What needs to be done
Below are records; transcribe each one exactly.

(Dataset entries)
_ _ _ _
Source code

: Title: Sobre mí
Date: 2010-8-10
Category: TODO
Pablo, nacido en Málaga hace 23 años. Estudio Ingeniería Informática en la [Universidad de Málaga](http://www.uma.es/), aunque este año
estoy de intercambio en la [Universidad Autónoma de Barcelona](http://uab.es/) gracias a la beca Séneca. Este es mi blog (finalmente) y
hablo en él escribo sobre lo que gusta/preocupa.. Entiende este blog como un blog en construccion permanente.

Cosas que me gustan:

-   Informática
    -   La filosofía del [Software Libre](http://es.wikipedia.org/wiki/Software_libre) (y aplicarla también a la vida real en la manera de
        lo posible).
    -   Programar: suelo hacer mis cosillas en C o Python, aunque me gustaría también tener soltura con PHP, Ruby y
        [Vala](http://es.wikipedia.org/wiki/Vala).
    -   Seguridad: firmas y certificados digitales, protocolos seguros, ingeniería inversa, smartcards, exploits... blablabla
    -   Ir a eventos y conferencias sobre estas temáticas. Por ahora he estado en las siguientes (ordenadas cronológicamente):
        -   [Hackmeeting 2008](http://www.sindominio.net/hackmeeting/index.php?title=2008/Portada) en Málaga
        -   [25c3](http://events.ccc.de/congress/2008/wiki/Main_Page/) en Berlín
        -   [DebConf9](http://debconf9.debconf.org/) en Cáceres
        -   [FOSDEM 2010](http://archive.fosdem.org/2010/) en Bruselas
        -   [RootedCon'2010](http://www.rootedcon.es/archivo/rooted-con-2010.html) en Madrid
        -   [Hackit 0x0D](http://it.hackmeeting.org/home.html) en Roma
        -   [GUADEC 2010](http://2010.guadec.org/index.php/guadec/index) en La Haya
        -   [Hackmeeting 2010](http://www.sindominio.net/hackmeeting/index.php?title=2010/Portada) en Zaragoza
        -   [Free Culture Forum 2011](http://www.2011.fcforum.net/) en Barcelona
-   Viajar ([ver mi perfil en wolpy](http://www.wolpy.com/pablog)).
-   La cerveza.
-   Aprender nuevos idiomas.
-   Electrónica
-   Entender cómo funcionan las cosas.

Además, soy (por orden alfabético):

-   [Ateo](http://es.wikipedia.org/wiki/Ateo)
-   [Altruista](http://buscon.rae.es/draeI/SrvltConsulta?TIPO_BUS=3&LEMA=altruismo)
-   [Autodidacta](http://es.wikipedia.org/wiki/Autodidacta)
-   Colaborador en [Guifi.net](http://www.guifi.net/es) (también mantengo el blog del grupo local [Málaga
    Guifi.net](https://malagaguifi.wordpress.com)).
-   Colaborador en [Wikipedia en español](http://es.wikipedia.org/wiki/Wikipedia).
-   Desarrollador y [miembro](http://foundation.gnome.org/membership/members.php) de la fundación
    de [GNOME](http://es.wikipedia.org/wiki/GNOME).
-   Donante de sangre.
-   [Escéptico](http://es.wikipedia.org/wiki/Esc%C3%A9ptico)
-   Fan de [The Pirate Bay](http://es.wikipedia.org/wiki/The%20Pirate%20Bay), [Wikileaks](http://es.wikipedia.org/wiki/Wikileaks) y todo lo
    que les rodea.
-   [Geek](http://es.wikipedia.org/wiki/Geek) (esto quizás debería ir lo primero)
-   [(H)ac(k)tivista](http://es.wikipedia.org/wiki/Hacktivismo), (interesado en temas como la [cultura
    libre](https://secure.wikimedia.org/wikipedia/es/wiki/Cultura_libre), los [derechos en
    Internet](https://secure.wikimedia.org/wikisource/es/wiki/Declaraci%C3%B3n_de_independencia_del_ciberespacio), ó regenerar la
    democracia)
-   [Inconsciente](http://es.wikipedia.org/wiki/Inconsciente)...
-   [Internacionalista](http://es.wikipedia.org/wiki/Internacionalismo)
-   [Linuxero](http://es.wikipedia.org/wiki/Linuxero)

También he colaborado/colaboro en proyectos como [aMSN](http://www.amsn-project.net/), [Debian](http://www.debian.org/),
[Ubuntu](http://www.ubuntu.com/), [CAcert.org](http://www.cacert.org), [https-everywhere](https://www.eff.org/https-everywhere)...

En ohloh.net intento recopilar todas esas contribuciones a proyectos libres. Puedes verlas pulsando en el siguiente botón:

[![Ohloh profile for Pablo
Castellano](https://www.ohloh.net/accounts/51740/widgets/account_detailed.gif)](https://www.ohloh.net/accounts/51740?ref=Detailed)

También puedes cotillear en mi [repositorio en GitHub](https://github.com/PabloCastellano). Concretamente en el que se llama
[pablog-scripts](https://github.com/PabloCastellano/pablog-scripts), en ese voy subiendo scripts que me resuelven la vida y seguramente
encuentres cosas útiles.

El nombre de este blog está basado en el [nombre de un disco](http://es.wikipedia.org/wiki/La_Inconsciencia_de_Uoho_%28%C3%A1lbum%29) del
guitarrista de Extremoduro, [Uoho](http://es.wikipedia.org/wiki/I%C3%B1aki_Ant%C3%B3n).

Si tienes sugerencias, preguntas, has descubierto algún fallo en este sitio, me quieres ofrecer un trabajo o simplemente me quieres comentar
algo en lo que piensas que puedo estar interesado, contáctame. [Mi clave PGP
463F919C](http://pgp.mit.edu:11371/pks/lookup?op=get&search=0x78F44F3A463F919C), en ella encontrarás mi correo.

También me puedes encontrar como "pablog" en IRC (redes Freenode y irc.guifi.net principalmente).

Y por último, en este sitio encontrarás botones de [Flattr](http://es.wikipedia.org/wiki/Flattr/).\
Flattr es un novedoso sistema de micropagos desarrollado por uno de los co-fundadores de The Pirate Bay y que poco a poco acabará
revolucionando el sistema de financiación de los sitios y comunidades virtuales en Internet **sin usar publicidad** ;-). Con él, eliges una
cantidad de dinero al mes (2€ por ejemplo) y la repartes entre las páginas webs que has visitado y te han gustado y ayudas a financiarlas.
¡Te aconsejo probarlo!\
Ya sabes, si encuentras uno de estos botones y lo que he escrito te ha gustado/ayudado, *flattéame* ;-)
_ _ _ _
Task result
Source code

: Title: Sobre mí
Date: 2010-8-10
Category: TODO
Pablo, nacido en Málaga hace 23 años. Estudio Ingeniería Informática en la [Universidad de Málaga](http://www.uma.es/), aunque este año
estoy de intercambio en la [Universidad Autónoma de Barcelona](http://uab.es/) gracias a la beca Séneca. Este es mi blog (finalmente) y
hablo en él escribo sobre lo que gusta/preocupa.. Entiende este blog como un blog en construccion permanente.

Cosas que me gustan:

-   Informática
    -   La filosofía del [Software Libre](http://es.wikipedia.org/wiki/Software_libre) (y aplicarla también a la vida real en la manera de
        lo posible).
    -   Programar: suelo hacer mis cosillas en C o Python, aunque me gustaría también tener soltura con PHP, Ruby y
        [Vala](http://es.wikipedia.org/wiki/Vala).
    -   Seguridad: firmas y certificados digitales, protocolos seguros, ingeniería inversa, smartcards, exploits... blablabla
    -   Ir a eventos y conferencias sobre estas temáticas. Por ahora he estado en las siguientes (ordenadas cronológicamente):
        -   [Hackmeeting 2008](http://www.sindominio.net/hackmeeting/index.php?title=2008/Portada) en Málaga
        -   [25c3](http://events.ccc.de/congress/2008/wiki/Main_Page/) en Berlín
        -   [DebConf9](http://debconf9.debconf.org/) en Cáceres
        -   [FOSDEM 2010](http://archive.fosdem.org/2010/) en Bruselas
        -   [RootedCon'2010](http://www.rootedcon.es/archivo/rooted-con-2010.html) en Madrid
        -   [Hackit 0x0D](http://it.hackmeeting.org/home.html) en Roma
        -   [GUADEC 2010](http://2010.guadec.org/index.php/guadec/index) en La Haya
        -   [Hackmeeting 2010](http://www.sindominio.net/hackmeeting/index.php?title=2010/Portada) en Zaragoza
        -   [Free Culture Forum 2011](http://www.2011.fcforum.net/) en Barcelona
-   Viajar ([ver mi perfil en wolpy](http://www.wolpy.com/pablog)).
-   La cerveza.
-   Aprender nuevos idiomas.
-   Electrónica
-   Entender cómo funcionan las cosas.

Además, soy (por orden alfabético):

-   [Ateo](http://es.wikipedia.org/wiki/Ateo)
-   [Altruista](http://buscon.rae.es/draeI/SrvltConsulta?TIPO_BUS=3&LEMA=altruismo)
-   [Autodidacta](http://es.wikipedia.org/wiki/Autodidacta)
-   Colaborador en [Guifi.net](http://www.guifi.net/es) (también mantengo el blog del grupo local [Málaga
    Guifi.net](https://malagaguifi.wordpress.com)).
-   Colaborador en [Wikipedia en español](http://es.wikipedia.org/wiki/Wikipedia).
-   Desarrollador y [miembro](http://foundation.gnome.org/membership/members.php) de la fundación
    de [GNOME](http://es.wikipedia.org/wiki/GNOME).
-   Donante de sangre.
-   [Escéptico](http://es.wikipedia.org/wiki/Esc%C3%A9ptico)
-   Fan de [The Pirate Bay](http://es.wikipedia.org/wiki/The%20Pirate%20Bay), [Wikileaks](http://es.wikipedia.org/wiki/Wikileaks) y todo lo
    que les rodea.
-   [Geek](http://es.wikipedia.org/wiki/Geek) (esto quizás debería ir lo primero)
-   [(H)ac(k)tivista](http://es.wikipedia.org/wiki/Hacktivismo), (interesado en temas como la [cultura
    libre](https://secure.wikimedia.org/wikipedia/es/wiki/Cultura_libre), los [derechos en
    Internet](https://secure.wikimedia.org/wikisource/es/wiki/Declaraci%C3%B3n_de_independencia_del_ciberespacio), ó regenerar la
    democracia)
-   [Inconsciente](http://es.wikipedia.org/wiki/Inconsciente)...
-   [Internacionalista](http://es.wikipedia.org/wiki/Internacionalismo)
-   [Linuxero](http://es.wikipedia.org/wiki/Linuxero)

También he colaborado/colaboro en proyectos como [aMSN](http://www.amsn-project.net/), [Debian](http://www.debian.org/),
[Ubuntu](http://www.ubuntu.com/), [CAcert.org](http://www.cacert.org), [https-everywhere](https://www.eff.org/https-everywhere)...

En ohloh.net intento recopilar todas esas contribuciones a proyectos libres. Puedes verlas pulsando en el siguiente botón:

[![Ohloh profile for Pablo
Castellano](https://www.ohloh.net/accounts/51740/widgets/account_detailed.gif)](https://www.ohloh.net/accounts/51740?ref=Detailed)

También puedes cotillear en mi [repositorio en GitHub](https://github.com/PabloCastellano). Concretamente en el que se llama
[pablog-scripts](https://github.com/PabloCastellano/pablog-scripts), en ese voy subiendo scripts que me resuelven la vida y seguramente
encuentres cosas útiles.

El nombre de este blog está basado en el [nombre de un disco](http://es.wikipedia.org/wiki/La_Inconsciencia_de_Uoho_%28%C3%A1lbum%29) del
guitarrista de Extremoduro, [Uoho](http://es.wikipedia.org/wiki/I%C3%B1aki_Ant%C3%B3n).

Si tienes sugerencias, preguntas, has descubierto algún fallo en este sitio, me quieres ofrecer un trabajo o simplemente me quieres comentar
algo en lo que piensas que puedo estar interesado, contáctame. [Mi clave PGP
463F919C](http://pgp.mit.edu:11371/pks/lookup?op=get&search=0x78F44F3A463F919C), en ella encontrarás mi correo.

También me puedes encontrar como "pablog" en IRC (redes Freenode y irc.guifi.net principalmente).

Y por último, en este sitio encontrarás botones de [Flattr](http://es.wikipedia.org/wiki/Flattr/).\
Flattr es un novedoso sistema de micropagos desarrollado por uno de los co-fundadores de The Pirate Bay y que poco a poco acabará
revolucionando el sistema de financiación de los sitios y comunidades virtuales en Internet **sin usar publicidad** ;-). Con él, eliges una
cantidad de dinero al mes (2€ por ejemplo) y la repartes entre las páginas webs que has visitado y te han gustado y ayudas a financiarlas.
¡Te aconsejo probarlo!\
Ya sabes, si encuentras uno de estos botones y lo que he escrito te ha gustado/ayudado, *flattéame* ;-)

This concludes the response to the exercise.